100% masahiko is the one to ask for details. I had a little play on one the other week. Speedy, and amazing resolution. Spec wise, better than the Galaxy S2, which itself is on a par with the iphone 4S, so it will perform better than the 4S. Plus you get a much bigger screen and less of that horrible iphone bezzle. I'd for sure get one but the one major downside is that it doesn't operate on both frequencies to get the 4G T-Mobile network in the US. So its either the Galaxy Nexus, or the S3 (if I can hold out til May).


----------



## dessiato (Jan 28, 2012)

skyscraper101 said:


> Thread already here:
> 
> http://www.urban75.net/forums/threa...y-but-i-want-one.280234/page-11#post-10858943
> 
> 100% masahiko is the one to ask for details. I had a little play on one the other week. Speedy, and amazing resolution. Spec wise, better than the Galaxy S2, which itself is on a par with the iphone 4S, so it will perform better than the 4S. Plus you get a much bigger screen and less of that horrible iphone bezzle. I'd for sure get one but the one major downside is that it doesn't operate on both frequencies to get the 4G T-Mobile network in the US. So its either the Galaxy Nexus, or the S3 (if I can hold out til May).

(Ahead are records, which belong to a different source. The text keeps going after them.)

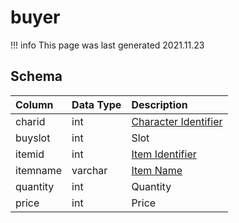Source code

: # buyer

!!! info
	This page was last generated 2021.11.23

## Schema
| Column | Data Type | Description |
| :--- | :--- | :--- |
| charid | int | [Character Identifier](../../schema/characters/character_data.md) |
| buyslot | int | Slot |
| itemid | int | [Item Identifier](../../schema/items/items.md) |
| itemname | varchar | [Item Name](../../schema/items/items.md) |
| quantity | int | Quantity |
| price | int | Price |

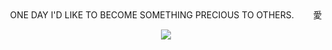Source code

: 
<div align="center">
  ONE DAY I'D LIKE TO BECOME SOMETHING PRECIOUS TO OTHERS.⠀⠀⠀愛
<p align="center"> <img src="https://i.pinimg.com/originals/16/b9/d4/16b9d48e47535613dbd8d8c4a001f38f.gif"/>

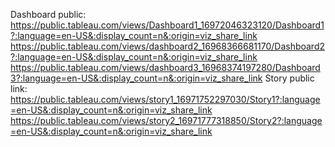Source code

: Dashboard public: 
https://public.tableau.com/views/Dashboard1_16972046323120/Dashboard1?:language=en-US&:display_count=n&:origin=viz_share_link
https://public.tableau.com/views/dashboard2_16968366681170/Dashboard2?:language=en-US&:display_count=n&:origin=viz_share_link
https://public.tableau.com/views/dashboard3_16968374197280/Dashboard3?:language=en-US&:display_count=n&:origin=viz_share_link
Story public link:
https://public.tableau.com/views/story1_16971752297030/Story1?:language=en-US&:display_count=n&:origin=viz_share_link
https://public.tableau.com/views/story2_16971777318850/Story2?:language=en-US&:display_count=n&:origin=viz_share_link
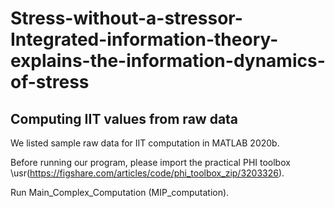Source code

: # Stress-without-a-stressor-Integrated-information-theory-explains-the-information-dynamics-of-stress

## Computing IIT values from raw data

We listed sample raw data for IIT computation in MATLAB 2020b.

Before running our program, please import the practical PHI toolbox \usr(https://figshare.com/articles/code/phi_toolbox_zip/3203326).

Run Main_Complex_Computation (MIP_computation).

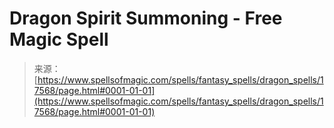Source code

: <!--yml
category: 未分类
date: 2024-06-12 18:58:45
-->

# Dragon Spirit Summoning - Free Magic Spell

> 来源：[https://www.spellsofmagic.com/spells/fantasy_spells/dragon_spells/17568/page.html#0001-01-01](https://www.spellsofmagic.com/spells/fantasy_spells/dragon_spells/17568/page.html#0001-01-01)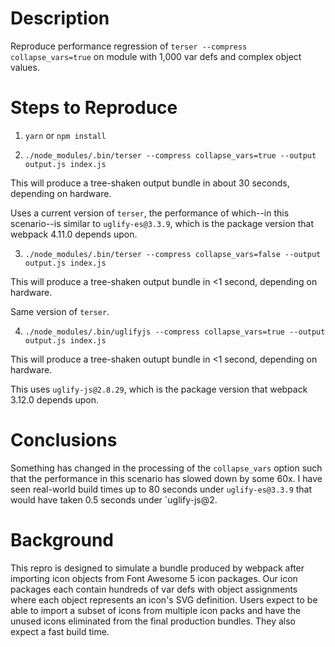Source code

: # Description
 Reproduce performance regression of `terser --compress collapse_vars=true` on module with 1,000 var defs and complex object values.

# Steps to Reproduce

1. `yarn` or `npm install`

2. `./node_modules/.bin/terser --compress collapse_vars=true --output output.js index.js`

This will produce a tree-shaken output bundle in about 30 seconds, depending on hardware.

Uses a current version of `terser`, the performance of which--in this scenario--is similar to `uglify-es@3.3.9`, which is the package
version that webpack 4.11.0 depends upon.

3. `./node_modules/.bin/terser --compress collapse_vars=false --output output.js index.js`

This will produce a tree-shaken output bundle in <1 second, depending on hardware.

Same version of `terser`.

4. `./node_modules/.bin/uglifyjs --compress collapse_vars=true --output output.js index.js`

This will produce a tree-shaken outupt bundle in <1 second, depending on hardware.

This uses `uglify-js@2.8.29`, which is the package version that webpack 3.12.0 depends upon.

# Conclusions

Something has changed in the processing of the `collapse_vars` option such that the performance in this scenario has slowed down by
some 60x. I have seen real-world build times up to 80 seconds under `uglify-es@3.3.9` that would have taken 0.5 seconds under
`uglify-js@2.

# Background

This repro is designed to simulate a bundle produced by webpack after importing icon objects from Font Awesome 5 icon packages.
Our icon packages each contain hundreds of var defs with object assignments where each object represents an icon's
SVG definition. Users expect to be able to import a subset of icons from multiple icon packs and have the unused icons eliminated from the
final production bundles. They also expect a fast build time.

Sounds like I should wait till I get back to the UK, it sounds like the phone for me!


----------



## bmd (Jan 28, 2012)

There's a Windows phone about the same size (Titan?) that's supposed to be better due to the fact that the version of Android on the Note doesn't scale up to that screen size as well. Plus the reviewer is pretty glowing about the Windows mobile os.


----------



## dessiato (Jan 28, 2012)

Bob Marley's Dad said:


> There's a Windows phone about the same size (Titan?) that's supposed to be better due to the fact that the version of Android on the Note doesn't scale up to that screen size as well. Plus the reviewer is pretty glowing about the Windows mobile os.

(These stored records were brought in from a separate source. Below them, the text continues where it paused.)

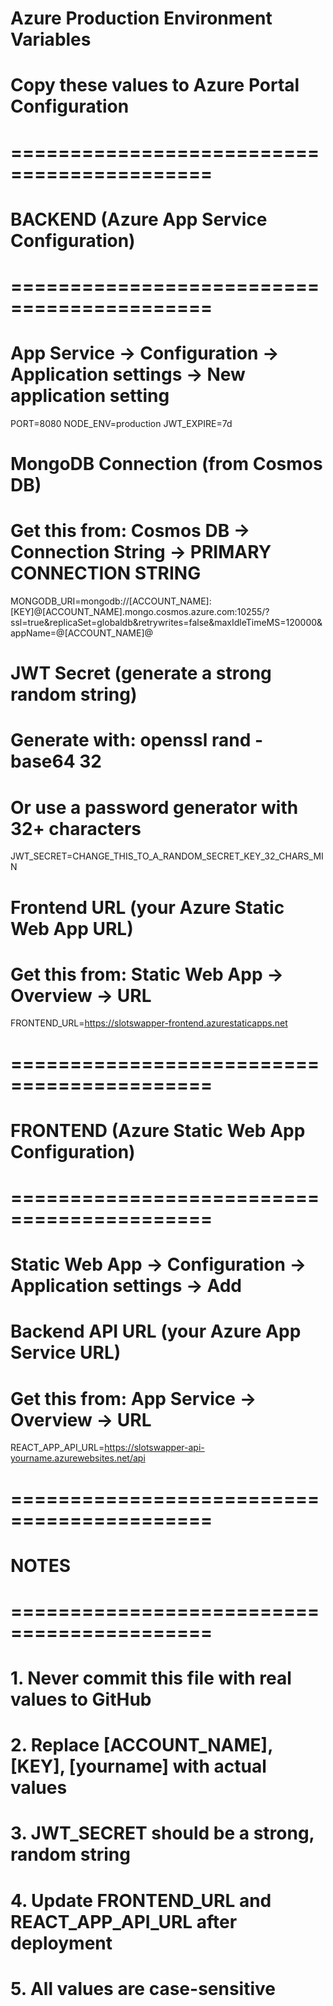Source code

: # Azure Production Environment Variables
# Copy these values to Azure Portal Configuration

# ===========================================
# BACKEND (Azure App Service Configuration)
# ===========================================
# App Service → Configuration → Application settings → New application setting

PORT=8080
NODE_ENV=production
JWT_EXPIRE=7d

# MongoDB Connection (from Cosmos DB)
# Get this from: Cosmos DB → Connection String → PRIMARY CONNECTION STRING
MONGODB_URI=mongodb://[ACCOUNT_NAME]:[KEY]@[ACCOUNT_NAME].mongo.cosmos.azure.com:10255/?ssl=true&replicaSet=globaldb&retrywrites=false&maxIdleTimeMS=120000&appName=@[ACCOUNT_NAME]@

# JWT Secret (generate a strong random string)
# Generate with: openssl rand -base64 32
# Or use a password generator with 32+ characters
JWT_SECRET=CHANGE_THIS_TO_A_RANDOM_SECRET_KEY_32_CHARS_MIN

# Frontend URL (your Azure Static Web App URL)
# Get this from: Static Web App → Overview → URL
FRONTEND_URL=https://slotswapper-frontend.azurestaticapps.net


# ===========================================
# FRONTEND (Azure Static Web App Configuration)
# ===========================================
# Static Web App → Configuration → Application settings → Add

# Backend API URL (your Azure App Service URL)
# Get this from: App Service → Overview → URL
REACT_APP_API_URL=https://slotswapper-api-yourname.azurewebsites.net/api


# ===========================================
# NOTES
# ===========================================
# 1. Never commit this file with real values to GitHub
# 2. Replace [ACCOUNT_NAME], [KEY], [yourname] with actual values
# 3. JWT_SECRET should be a strong, random string
# 4. Update FRONTEND_URL and REACT_APP_API_URL after deployment
# 5. All values are case-sensitive
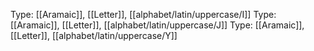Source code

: Type: [[Aramaic]], [[Letter]], [[alphabet/latin/uppercase/I]]
Type: [[Aramaic]], [[Letter]], [[alphabet/latin/uppercase/J]]
Type: [[Aramaic]], [[Letter]], [[alphabet/latin/uppercase/Y]]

I was thinking of getting something here to spend some of the money I can't take to the UK.


----------



## bmd (Jan 28, 2012)

dessiato said:


> I was thinking of getting something here to spend some of the money I can't take to the UK.



Ah. Then the Note it is. A friend has one and they're really happy with it. Good for watching films and playing games on apparently.


----------



## skyscraper101 (Jan 28, 2012)

dessiato said:


> I was thinking of getting something here to spend some of the money I can't take to the UK.



Is it fairly easy to procure a Galaxy Note in the Sudan then? I can't even get one in LA without trudging through they grey import markets of Koreatown and suchlike and paying over the odds.


----------



## dessiato (Jan 29, 2012)

skyscraper101 said:


> Is it fairly easy to procure a Galaxy Note in the Sudan then? I can't even get one in LA without trudging through they grey import markets of Koreatown and suchlike and paying over the odds.


Yes they are readily available in the shops here. iphone4S is common too. How honestly they got here is another question.


----------



## skyscraper101 (Jan 29, 2012)

Is there a good broadband or 3G network in the Sudan?


----------



## dessiato (Jan 29, 2012)

skyscraper101 said:


> Is there a good broadband or 3G network in the Sudan?


Not really. There are lots of free hotspots which give speeds of about 1-3MB. I have free wi-fi at work and home so cannot comment availability of 3G. I occasionally use a Sudani 3G dongle which is reliable but can be slow.

The advantage of getting smartphone is that they are all unlocked so I can take it to the UK and EU with no problems.


----------



## stuff_it (Jan 29, 2012)

dessiato said:


> Not really. There are lots of free hotspots which give speeds of about 1-3MB. I have free wi-fi at work and home so cannot comment availability of 3G. I occasionally use a Sudani 3G dongle which is reliable but can be slow.
> 
> The advantage of getting smartphone is that they are all unlocked _*so I can take it to the UK and EU with no problems*_.




Bar the massive list of problems you've had already of course....


----------



## dessiato (Jan 29, 2012)

stuff_it said:


> Bar the massive list of problems you've had already of course....


The problems will not go with me! Only the phone! Inshallah!


----------



## stuff_it (Jan 29, 2012)

dessiato said:


> The problems will not go with me! Only the phone! Inshallah!


Is there any way to check the IMEI number before you buy the handset? I know for a fact that lots of used handsets in good nick _do_ get sold on to poorer countries when they are returned after the end of the contract but you also get counterfeit phones some places.


----------